• **Task directions**
Report the lines of the material that carry the string "getMaxGcd".
----------
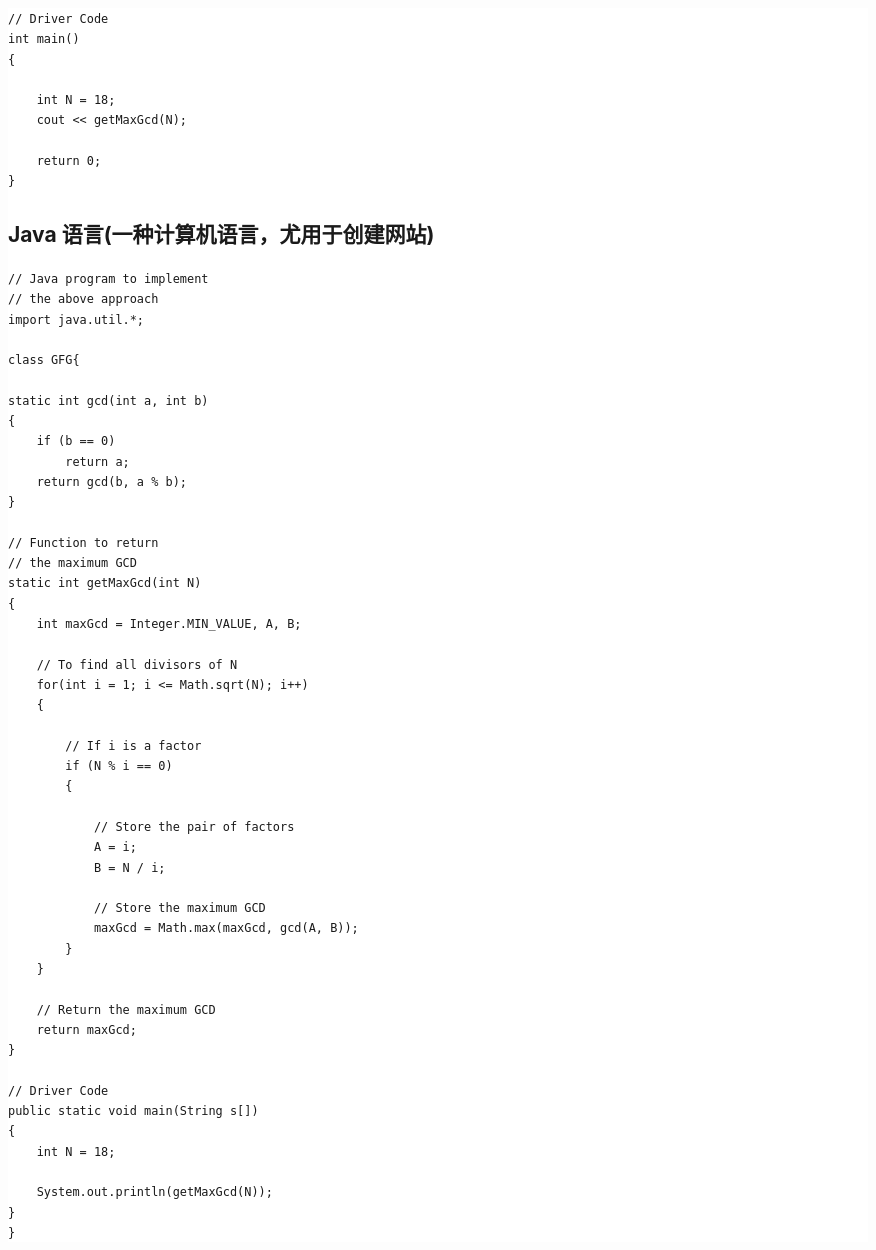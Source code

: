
 ```
// Driver Code
int main()
{

    int N = 18;
    cout << getMaxGcd(N);

    return 0;
}
```

## Java 语言(一种计算机语言，尤用于创建网站)

```
// Java program to implement
// the above approach
import java.util.*;

class GFG{

static int gcd(int a, int b)
{
    if (b == 0)
        return a;
    return gcd(b, a % b);
}

// Function to return
// the maximum GCD
static int getMaxGcd(int N)
{
    int maxGcd = Integer.MIN_VALUE, A, B;

    // To find all divisors of N
    for(int i = 1; i <= Math.sqrt(N); i++)
    {

        // If i is a factor
        if (N % i == 0)
        {

            // Store the pair of factors
            A = i;
            B = N / i;

            // Store the maximum GCD
            maxGcd = Math.max(maxGcd, gcd(A, B));
        }
    }

    // Return the maximum GCD
    return maxGcd;
}

// Driver Code
public static void main(String s[])
{
    int N = 18;

    System.out.println(getMaxGcd(N));
}
}

```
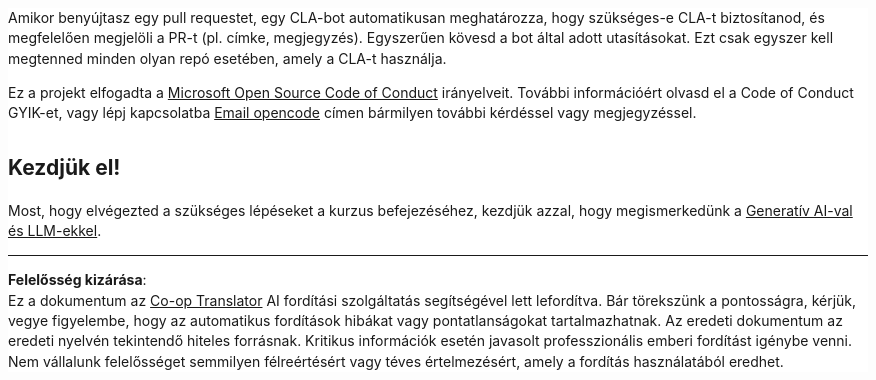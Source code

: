 Amikor benyújtasz egy pull requestet, egy CLA-bot automatikusan meghatározza, hogy szükséges-e CLA-t biztosítanod, és megfelelően megjelöli a PR-t (pl. címke, megjegyzés). Egyszerűen kövesd a bot által adott utasításokat. Ezt csak egyszer kell megtenned minden olyan repó esetében, amely a CLA-t használja.

Ez a projekt elfogadta a [Microsoft Open Source Code of Conduct](https://opensource.microsoft.com/codeofconduct/?WT.mc_id=academic-105485-koreyst) irányelveit. További információért olvasd el a Code of Conduct GYIK-et, vagy lépj kapcsolatba [Email opencode](opencode@microsoft.com) címen bármilyen további kérdéssel vagy megjegyzéssel.

## Kezdjük el!
Most, hogy elvégezted a szükséges lépéseket a kurzus befejezéséhez, kezdjük azzal, hogy megismerkedünk a [Generatív AI-val és LLM-ekkel](../01-introduction-to-genai/README.md?WT.mc_id=academic-105485-koreyst).

---

**Felelősség kizárása**:  
Ez a dokumentum az [Co-op Translator](https://github.com/Azure/co-op-translator) AI fordítási szolgáltatás segítségével lett lefordítva. Bár törekszünk a pontosságra, kérjük, vegye figyelembe, hogy az automatikus fordítások hibákat vagy pontatlanságokat tartalmazhatnak. Az eredeti dokumentum az eredeti nyelvén tekintendő hiteles forrásnak. Kritikus információk esetén javasolt professzionális emberi fordítást igénybe venni. Nem vállalunk felelősséget semmilyen félreértésért vagy téves értelmezésért, amely a fordítás használatából eredhet.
----------
• **Task response**
    cout << getMaxGcd(N);
static int getMaxGcd(int N)
    System.out.println(getMaxGcd(N));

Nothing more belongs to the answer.